• [Problem statement]
Please copy out every line in the records below that includes the word "font".

• [Input data]
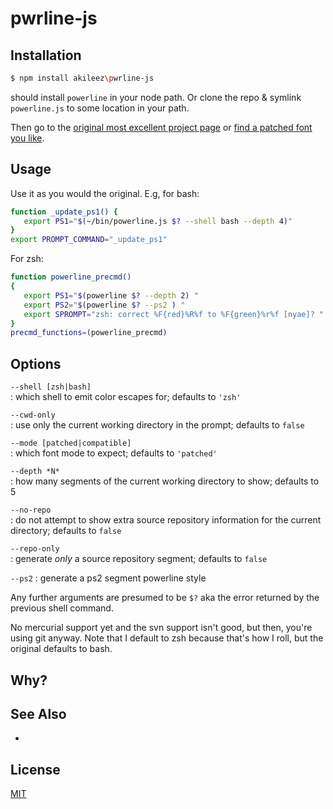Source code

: # pwrline-js

## Installation
```sh
$ npm install akileez\pwrline-js
```
should install `powerline` in your node path. Or clone the repo & symlink `powerline.js` to some location in your path.

Then go to the [original most excellent project page](https://github.com/powerline/powerline) or [find a patched font you like](https://github.com/powerline/fonts).

## Usage
Use it as you would the original. E.g, for bash:

```sh
function _update_ps1() {
   export PS1="$(~/bin/powerline.js $? --shell bash --depth 4)"
}
export PROMPT_COMMAND="_update_ps1"
```

For zsh:

```sh
function powerline_precmd()
{
   export PS1="$(powerline $? --depth 2) "
   export PS2="$(powerline $? --ps2 ) "
   export SPROMPT="zsh: correct %F{red}%R%f to %F{green}%r%f [nyae]? " 
}
precmd_functions=(powerline_precmd)
```

## Options

`--shell [zsh|bash]`  
: which shell to emit color escapes for; defaults to `'zsh'`

`--cwd-only`  
: use only the current working directory in the prompt; defaults to `false`

`--mode [patched|compatible]`  
: which font mode to expect; defaults to `'patched'`

`--depth *N*`  
: how many segments of the current working directory to show; defaults to 5

`--no-repo`  
: do not attempt to show extra source repository information for the current directory; defaults to `false`

`--repo-only`  
: generate *only* a source repository segment; defaults to `false`

`--ps2`
: generate a ps2 segment powerline style

Any further arguments are presumed to be `$?` aka the error returned by the previous shell command.

No mercurial support yet and the svn support isn't good, but then, you're using git anyway. Note that I default to zsh because that's how I roll, but the original defaults to bash.

## Why?


## See Also
-

## License
[MIT](https://tldrlegal.com/license/mit-license)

• [Reply]
Then go to the [original most excellent project page](https://github.com/powerline/powerline) or [find a patched font you like](https://github.com/powerline/fonts).
: which font mode to expect; defaults to `'patched'`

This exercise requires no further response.